Wilson Electric has been working in the Southwest since its founding in 1968, developing a strong presence in the region. Today, the specialty contractor boasts an above-average EMR of 0.49 as well as revenue that consistently places the firm in the top 10 on ENR Southwest’s annual Top Specialty Contractors survey. In the field, the firm recently worked on such  high-profile projects in the Phoenix area as Marina Heights as well as some under-the-radar work in Sierra Vista, Ariz., for Fort Huachuca.

Jason Schroeder, project manager, DPR Construction, says the safe, timely and collaborative work the firm has been performing on the University of Arizona Bioscience Research Laboratories in Tucson has reinforced his appreciation of working with Wilson Electric.

“They are the A-plus contractor. I wish everybody was like them,” he says.

ENR editors have selected the firm as the 2017 Southwest Specialty Contractor of the Year.

Wes McClure, the firm’s CEO, attributes its success over the past two decades to a philosophical devotion to growth in quality, safety, performance and partnerships.

“If you are not growing, you are not going anywhere,” McClure says. “We are going to get better. We are not going to stagnate in anything we do.”


Past to the Future

Although Wilson Electric has been in business for almost 50 years, its current incarnation can be traced back to 2003, when McClure led a buyback three years after the company was sold in the Encompass Services Corp. national rollup, he says.

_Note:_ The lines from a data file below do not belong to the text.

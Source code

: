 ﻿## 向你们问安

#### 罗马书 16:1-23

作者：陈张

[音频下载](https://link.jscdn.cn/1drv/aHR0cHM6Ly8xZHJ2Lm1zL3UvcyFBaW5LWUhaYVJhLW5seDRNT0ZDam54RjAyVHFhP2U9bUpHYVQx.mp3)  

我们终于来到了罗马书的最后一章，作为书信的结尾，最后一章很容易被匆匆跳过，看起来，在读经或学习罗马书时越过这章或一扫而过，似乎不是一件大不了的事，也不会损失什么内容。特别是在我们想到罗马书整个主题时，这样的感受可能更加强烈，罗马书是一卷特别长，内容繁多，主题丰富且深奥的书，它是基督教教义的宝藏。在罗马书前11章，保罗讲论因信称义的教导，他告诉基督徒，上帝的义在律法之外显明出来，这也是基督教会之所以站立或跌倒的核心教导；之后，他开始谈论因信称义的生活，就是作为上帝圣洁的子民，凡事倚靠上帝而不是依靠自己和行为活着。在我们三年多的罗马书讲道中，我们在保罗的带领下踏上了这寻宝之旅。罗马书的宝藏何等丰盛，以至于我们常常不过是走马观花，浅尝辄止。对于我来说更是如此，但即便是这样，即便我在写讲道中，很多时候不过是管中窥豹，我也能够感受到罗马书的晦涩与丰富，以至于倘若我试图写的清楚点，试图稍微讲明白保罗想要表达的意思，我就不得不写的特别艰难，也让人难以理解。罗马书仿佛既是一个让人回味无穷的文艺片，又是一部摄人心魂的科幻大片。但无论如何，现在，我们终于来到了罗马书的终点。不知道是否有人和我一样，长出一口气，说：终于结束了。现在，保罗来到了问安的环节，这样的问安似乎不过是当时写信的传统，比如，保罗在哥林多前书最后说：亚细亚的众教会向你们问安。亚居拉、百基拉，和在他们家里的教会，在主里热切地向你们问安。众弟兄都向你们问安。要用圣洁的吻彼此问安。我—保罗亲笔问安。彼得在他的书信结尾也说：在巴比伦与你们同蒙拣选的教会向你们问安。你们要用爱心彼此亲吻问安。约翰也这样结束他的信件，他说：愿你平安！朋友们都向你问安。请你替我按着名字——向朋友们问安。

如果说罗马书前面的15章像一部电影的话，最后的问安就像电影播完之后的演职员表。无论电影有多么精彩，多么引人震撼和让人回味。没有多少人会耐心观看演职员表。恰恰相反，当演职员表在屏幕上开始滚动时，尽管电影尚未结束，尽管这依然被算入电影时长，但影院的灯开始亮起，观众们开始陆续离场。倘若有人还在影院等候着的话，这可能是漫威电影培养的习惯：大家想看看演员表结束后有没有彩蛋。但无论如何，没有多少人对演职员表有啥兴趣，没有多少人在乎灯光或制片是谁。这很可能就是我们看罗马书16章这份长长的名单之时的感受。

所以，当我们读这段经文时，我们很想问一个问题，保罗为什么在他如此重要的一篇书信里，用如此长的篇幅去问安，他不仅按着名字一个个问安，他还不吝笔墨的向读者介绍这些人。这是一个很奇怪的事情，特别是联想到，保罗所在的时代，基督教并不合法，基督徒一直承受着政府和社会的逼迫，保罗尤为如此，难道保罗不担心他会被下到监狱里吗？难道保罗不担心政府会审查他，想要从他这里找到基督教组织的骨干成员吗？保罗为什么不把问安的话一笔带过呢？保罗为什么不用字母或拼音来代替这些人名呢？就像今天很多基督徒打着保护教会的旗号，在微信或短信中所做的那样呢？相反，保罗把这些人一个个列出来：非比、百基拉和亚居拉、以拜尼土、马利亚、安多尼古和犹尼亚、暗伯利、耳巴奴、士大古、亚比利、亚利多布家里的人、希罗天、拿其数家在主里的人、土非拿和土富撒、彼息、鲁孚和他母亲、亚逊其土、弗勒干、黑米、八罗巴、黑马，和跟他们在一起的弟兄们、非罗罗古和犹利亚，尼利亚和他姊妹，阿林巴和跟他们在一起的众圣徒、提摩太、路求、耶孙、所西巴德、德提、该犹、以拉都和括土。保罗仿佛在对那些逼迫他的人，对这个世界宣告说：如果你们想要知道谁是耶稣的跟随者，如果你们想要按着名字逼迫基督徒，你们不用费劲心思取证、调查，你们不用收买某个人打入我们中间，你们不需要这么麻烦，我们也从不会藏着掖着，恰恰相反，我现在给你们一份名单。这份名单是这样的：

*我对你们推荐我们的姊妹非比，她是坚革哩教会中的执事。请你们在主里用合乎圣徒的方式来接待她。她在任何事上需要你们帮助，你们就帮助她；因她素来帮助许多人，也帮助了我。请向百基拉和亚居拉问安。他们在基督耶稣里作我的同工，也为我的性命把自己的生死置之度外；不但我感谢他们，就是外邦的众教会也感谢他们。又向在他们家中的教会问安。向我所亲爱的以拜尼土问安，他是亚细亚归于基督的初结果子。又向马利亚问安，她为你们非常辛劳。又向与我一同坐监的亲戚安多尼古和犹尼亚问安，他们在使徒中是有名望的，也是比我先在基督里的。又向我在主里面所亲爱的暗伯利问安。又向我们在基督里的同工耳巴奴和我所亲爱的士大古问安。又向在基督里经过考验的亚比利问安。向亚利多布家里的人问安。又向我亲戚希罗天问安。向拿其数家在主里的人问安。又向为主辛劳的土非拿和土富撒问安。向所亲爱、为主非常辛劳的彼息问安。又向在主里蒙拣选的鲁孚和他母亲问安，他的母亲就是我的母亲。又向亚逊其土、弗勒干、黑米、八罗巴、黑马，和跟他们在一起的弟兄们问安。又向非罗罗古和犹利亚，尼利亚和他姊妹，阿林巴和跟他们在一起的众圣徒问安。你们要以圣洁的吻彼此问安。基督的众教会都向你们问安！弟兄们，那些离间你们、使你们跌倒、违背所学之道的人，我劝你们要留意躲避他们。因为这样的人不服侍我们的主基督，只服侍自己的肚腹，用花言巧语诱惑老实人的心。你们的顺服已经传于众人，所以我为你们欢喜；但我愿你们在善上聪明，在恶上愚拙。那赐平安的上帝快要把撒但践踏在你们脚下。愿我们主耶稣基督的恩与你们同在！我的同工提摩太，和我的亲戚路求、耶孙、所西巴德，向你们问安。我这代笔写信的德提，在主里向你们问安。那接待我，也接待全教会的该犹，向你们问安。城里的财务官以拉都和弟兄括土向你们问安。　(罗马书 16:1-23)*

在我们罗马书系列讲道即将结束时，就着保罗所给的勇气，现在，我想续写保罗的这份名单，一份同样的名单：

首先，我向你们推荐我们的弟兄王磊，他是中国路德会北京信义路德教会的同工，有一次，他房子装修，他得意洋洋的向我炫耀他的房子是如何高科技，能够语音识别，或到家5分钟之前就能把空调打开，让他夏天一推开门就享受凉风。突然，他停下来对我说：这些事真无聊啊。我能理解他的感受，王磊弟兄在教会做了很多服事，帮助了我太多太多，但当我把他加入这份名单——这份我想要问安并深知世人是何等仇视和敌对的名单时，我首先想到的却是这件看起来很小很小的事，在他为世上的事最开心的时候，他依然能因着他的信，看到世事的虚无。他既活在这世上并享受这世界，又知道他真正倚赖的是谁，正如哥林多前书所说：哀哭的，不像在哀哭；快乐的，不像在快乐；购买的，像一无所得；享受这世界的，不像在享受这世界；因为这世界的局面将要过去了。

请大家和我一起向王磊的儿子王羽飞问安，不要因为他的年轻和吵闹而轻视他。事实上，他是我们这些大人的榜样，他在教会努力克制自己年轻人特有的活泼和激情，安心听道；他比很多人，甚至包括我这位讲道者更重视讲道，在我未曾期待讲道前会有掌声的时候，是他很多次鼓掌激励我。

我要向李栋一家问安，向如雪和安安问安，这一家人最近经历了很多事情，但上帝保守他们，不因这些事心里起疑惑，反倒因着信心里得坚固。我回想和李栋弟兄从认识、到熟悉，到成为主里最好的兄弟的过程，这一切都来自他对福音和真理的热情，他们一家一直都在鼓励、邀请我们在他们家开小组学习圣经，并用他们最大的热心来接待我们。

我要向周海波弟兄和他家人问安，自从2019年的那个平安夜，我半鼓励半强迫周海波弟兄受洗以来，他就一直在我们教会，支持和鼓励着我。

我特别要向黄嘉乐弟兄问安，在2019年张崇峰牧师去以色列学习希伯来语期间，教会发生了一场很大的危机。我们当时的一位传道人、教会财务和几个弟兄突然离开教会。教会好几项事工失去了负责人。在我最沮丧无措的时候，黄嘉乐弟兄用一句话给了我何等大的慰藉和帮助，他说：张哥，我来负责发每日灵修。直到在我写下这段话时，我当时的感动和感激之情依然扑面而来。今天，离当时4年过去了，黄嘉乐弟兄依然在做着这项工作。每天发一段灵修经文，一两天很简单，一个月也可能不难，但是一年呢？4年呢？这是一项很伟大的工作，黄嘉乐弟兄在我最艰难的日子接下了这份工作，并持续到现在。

McClure has been with Wilson Electric since 1990, first leading the Sierra Vista, Ariz., operations and later overseeing Phoenix work. He led the team that performed the electric work on Bank One Ballpark, now known as Chase Field. But after 9/11, revenue dipped and Encompass Services Corp. looked to shed debt.

“Wes McClure told us that if we stuck together, we would be successful,” says Todd Klimas, COO.

From the beginning of the new ownership led by McClure, the company was set on an employee stock ownership plan. Today, the ESOP still owns 43 percent of the firm, McClure says, adding the firm carries no debt.

“As we grow as a company and are able to have success, we expect to share it for all of our employees,” McClure says.

Klimas says of the firm’s 750 workers, 200 have been hired over the past two years. The firm has offices in Arizona in Tempe, Tucson, Sierra Vista and Prescott Valley as well as in Albuquerque, N.M., and Salt Lake City.


Safety, Partnership Success

The partnership aspect to employee ownership was the foundation on which McClure based Wilson Electric after purchasing the firm. But it became much more, McClure says, driving the firm to embrace less confrontational and more collaborative relationships with general contractors and suppliers.

“There was a time in construction where everyone was at odds: general contractor versus subcontractor,” McClure says. “That philosophy doesn’t work between us and general contractors or between us and suppliers. We talk to them and tell them we expect them to make a profit and if we do well, you can do well.”

He says the new approach of just doing what needs to be done to make a project successful was an approach that took some by surprise. For example, Wilson Electric does not argue over change orders with general contractors and does not press suppliers to trim costs and get materials on site faster. He says that firms that understand the approach and have adapted to the new ways are today’s most successful firms.

“We don’t go out and buy the cheapest items but look for the best value proposition,” Klimas says.

Gerren Echols, project executive at Sundt, agrees, adding that Wilson “understands the scope and deliverables. They are self-motivated and independent but not to a fault.”


Training for Tomorrow

Although the firm’s ownership has less than two decades at the helm, the Wilson Electric of today continues to support and utilize training programs to elevate the skill set of tomorrow’s leaders.

“Training is nothing new for us. We’ve been doing that since we started,” McClure says.

Wilson Electric was integral in setting up the Arizona Builders Alliance training program for electricians in the early 1980s. Mark Minter, executive director of the Arizona Builders Alliance, says the four-year training program currently has about 300 students from 20 to 25 firms.

“Wilson Electric is still one of our biggest participants in the program,” Minter says. “They have had probably a couple of hundred people graduate from the programs over the years.”

Klimas says proper training and support translates into longer tenured and better prepared field staff, adding that the firm’s foremen and superintendents have an average of more than 13 years of experience.

Additionally, as former field workers, both McClure and Klimas can relate to field challenges.

“Construction is a tough job,” Klimas says.

Common experience also helps when striving for an above-average safety record.

“It is not as simple as having a safety cop. You have to get everyone, personally, to buy in,” he says.

True to the philosophy of constant improvement, Klimas says the firm is not content with a 0.49 EMR. He says applying prefabrication to more spots on more jobs is one way the firm can improve on its safety record while acknowledging it is not a cure-all.

“Prefabrication absolutely changes job to job and region to region. It would be a mistake to draw too much of a line around it. We take each job on its own merits and plan for the best way to do the job,” Klimas says.